After listening to an interview of Nate Collins at Sheologians, and reading another at Christianity Today, I intended to write a response to the overall program set forth by Collins. However, R. Albert Mohler, Jr. responded to the CT interview with Collins and the Revoice Conference in a rather decisive fashion today with his article, “Torn Between Two Cultures? Revoice, LGBT Identity, and Biblical Christianity.”
Mohler helpfully hits upon several points that were (to my limited knowledge) ignored up until now, especially concerning language and the meaning of ‘orientation.’ Regarding language, Mohler writes:
And the issue of language arises again and again and again. In his main address to the conference, Nate Collins lamented: “I’m tired. I’m tired of people saying I’m using the wrong words. I’m tired of people saying I’m not using enough of the right words.”
In his interview with Christianity Today, Collins conceded that some of the language used on the website for the conference was seen as revealing a “slippery slope ethically,” but he defended even the language by saying: “Right now the conversation on LGBT issues and gender, sexuality, and evangelicalism is fragmented. There’s a lot of groups of people that use language in very specific ways that makes sense to them but doesn’t make sense to people outside of their tribe.”
Later, Collins said: “We’re just trying to make space for people for whom the language they use is meaningful, in terms of how they are trying to reconcile their gender and sexuality with their faith.”
At one very strange level, that is an open admission that the self-expressive language of many in the Revoice community reflects a movement in flux and in motion, even in language.

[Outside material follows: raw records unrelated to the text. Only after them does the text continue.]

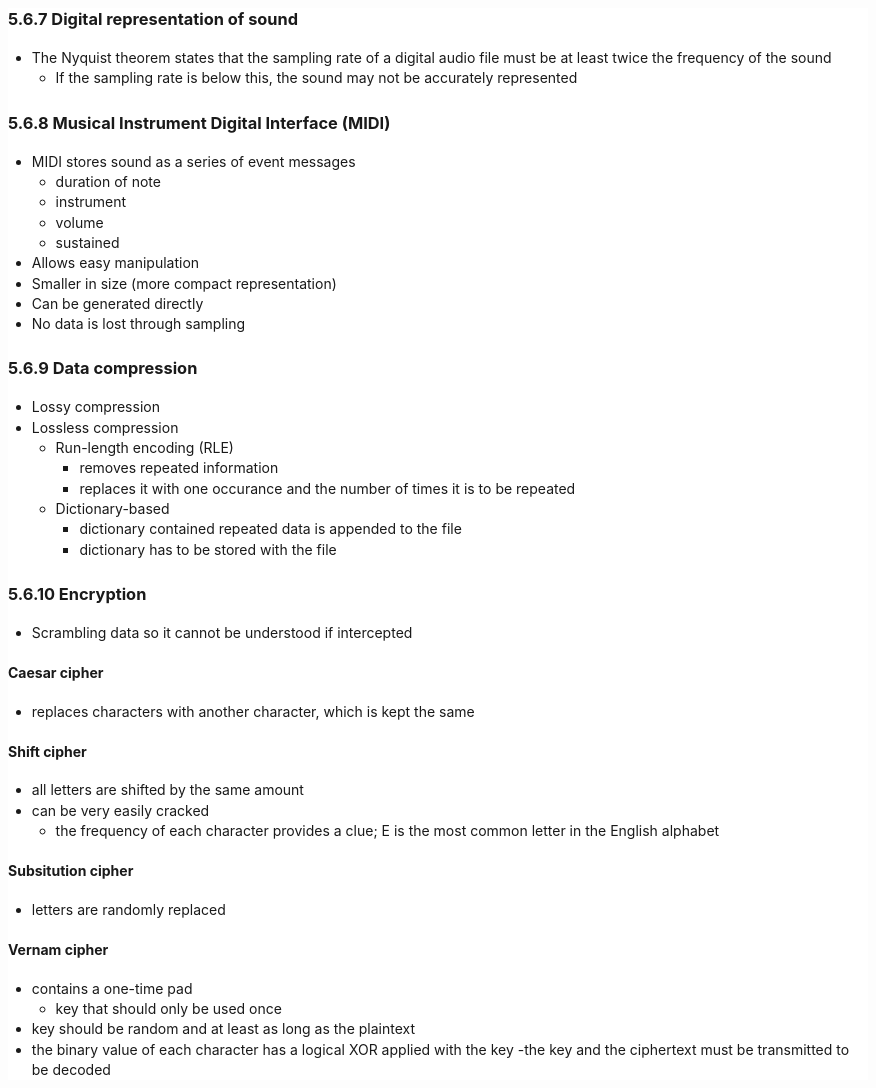 ### 5.6.7 Digital representation of sound

- The Nyquist theorem states that the sampling rate of a digital audio file must be at least twice the frequency of the sound
  - If the sampling rate is below this, the sound may not be accurately represented

### 5.6.8 Musical Instrument Digital Interface (MIDI)

- MIDI stores sound as a series of event messages
  - duration of note
  - instrument
  - volume
  - sustained
- Allows easy manipulation
- Smaller in size (more compact representation)
- Can be generated directly
- No data is lost through sampling

### 5.6.9 Data compression

- Lossy compression
- Lossless compression
  - Run-length encoding (RLE)
    - removes repeated information
    - replaces it with one occurance and the number of times it is to be repeated
  - Dictionary-based
    - dictionary contained repeated data is appended to the file
    - dictionary has to be stored with the file

### 5.6.10 Encryption

- Scrambling data so it cannot be understood if intercepted

#### Caesar cipher

- replaces characters with another character, which is kept the same

#### Shift cipher

- all letters are shifted by the same amount
- can be very easily cracked
  - the frequency of each character provides a clue; E is the most common letter in the English alphabet

#### Subsitution cipher

- letters are randomly replaced

#### Vernam cipher

- contains a one-time pad
  - key that should only be used once
- key should be random and at least as long as the plaintext
- the binary value of each character has a logical XOR applied with the key
  -the key and the ciphertext must be transmitted to be decoded
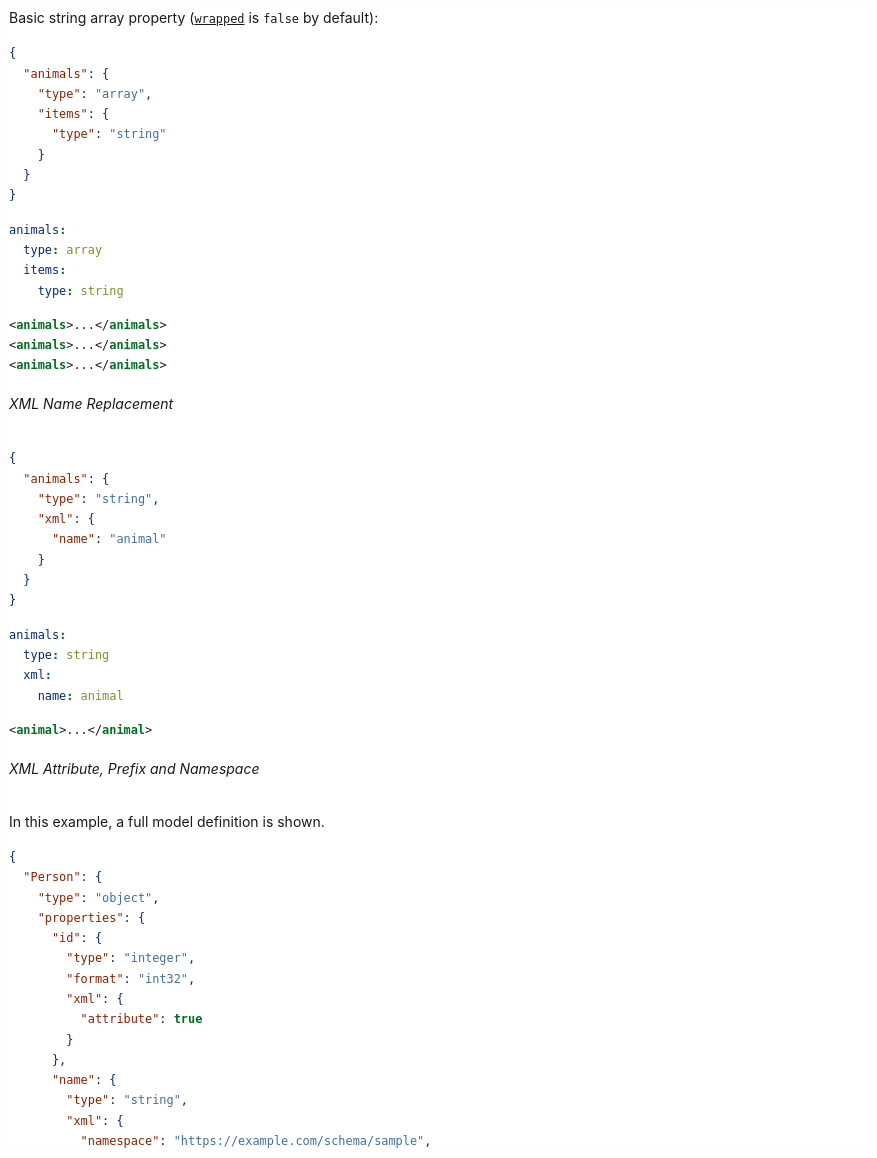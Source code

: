Basic string array property ([`wrapped`](#xmlWrapped) is `false` by default):

```json
{
  "animals": {
    "type": "array",
    "items": {
      "type": "string"
    }
  }
}
```

```yaml
animals:
  type: array
  items:
    type: string
```

```xml
<animals>...</animals>
<animals>...</animals>
<animals>...</animals>
```

###### XML Name Replacement

```json
{
  "animals": {
    "type": "string",
    "xml": {
      "name": "animal"
    }
  }
}
```

```yaml
animals:
  type: string
  xml:
    name: animal
```

```xml
<animal>...</animal>
```


###### XML Attribute, Prefix and Namespace

In this example, a full model definition is shown.

```json
{
  "Person": {
    "type": "object",
    "properties": {
      "id": {
        "type": "integer",
        "format": "int32",
        "xml": {
          "attribute": true
        }
      },
      "name": {
        "type": "string",
        "xml": {
          "namespace": "https://example.com/schema/sample",
```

Regarding ‘orientation,’ Mohler writes:
In the interview with Christianity Today just prior to the conference, Nate Collins attempted to respond to criticisms by insisting, as he does in his book, that sexual orientation and same-sex attraction are not always erotic, but can be celebrated as aesthetic and relational. He affirms that same-sex sexual attraction is sinful, but he argues that sexual orientation is actually not necessarily erotic, but centered in “the perception and admiration of personal beauty.” In his book he refers to this as an “aesthetic orientation,” a term he concedes is his own.
Wesley Hill, another speaker at Revoice, is a major proponent of “spiritual friendships” within LBGT identity. He has written: “Being gay is, for me, as much a sensibility as anything else: a heightened sensitivity to and passion for same-sex beauty . . . .”
Same-sex attraction is not limited to sexual attraction, but it strains all credibility to argue that this “aesthetic orientation” can be non-sexual. Considered more closely, the “aesthetic orientation” actually appears to be even more deeply rooted in a sinful impulse. Aesthetic attractions are as corrupted by sin as the sexual passions. To put the matter bluntly, are we to affirm that an “aesthetic orientation” towards the same sex is pure and blameless and non-sexual? This would be severe pastoral malpractice.
Speakers at Revoice pointed to Ruth and Naomi and David and Jonathan as biblical examples, but in both cases the relationship was clearly and definitively neither erotic or aesthetic and references to them in this light are deliberately misleading.
More can be said regarding these two points and others like them, but for now, this article is the best one available regarding the many problems in the views espoused by Collins and his conference. I am overjoyed Mohler responded in his usual gracious, truthful, and timely manner, especially since Collins was both a student of and taught at Southern Seminary.
Readers will recall this earlier post at Choosing Hats, where Cross Politic (a group I admittedly know nothing about), interviewed Greg Johnson, pastor of Memorial Presbyterian Church, regarding the (at the time, upcoming) conference. If I were a Baptist, I’d be ‘concerned’ about the unbiblical views Johnson revealed during the course of that interview (as well as the emotionally laden genetic fallacy he used to dismiss serious challenges to those views). I might even, as Mohler did with respect to Collins, write a blog about them. But if I were a Presbyterian, I would put some ‘feet’ on those ‘concerns’ through the Missouri Presbytery and/or Presbyterian Church in America.
The Revoice Conference and views of its leaders are flawed on a deep level and to a dangerous extent.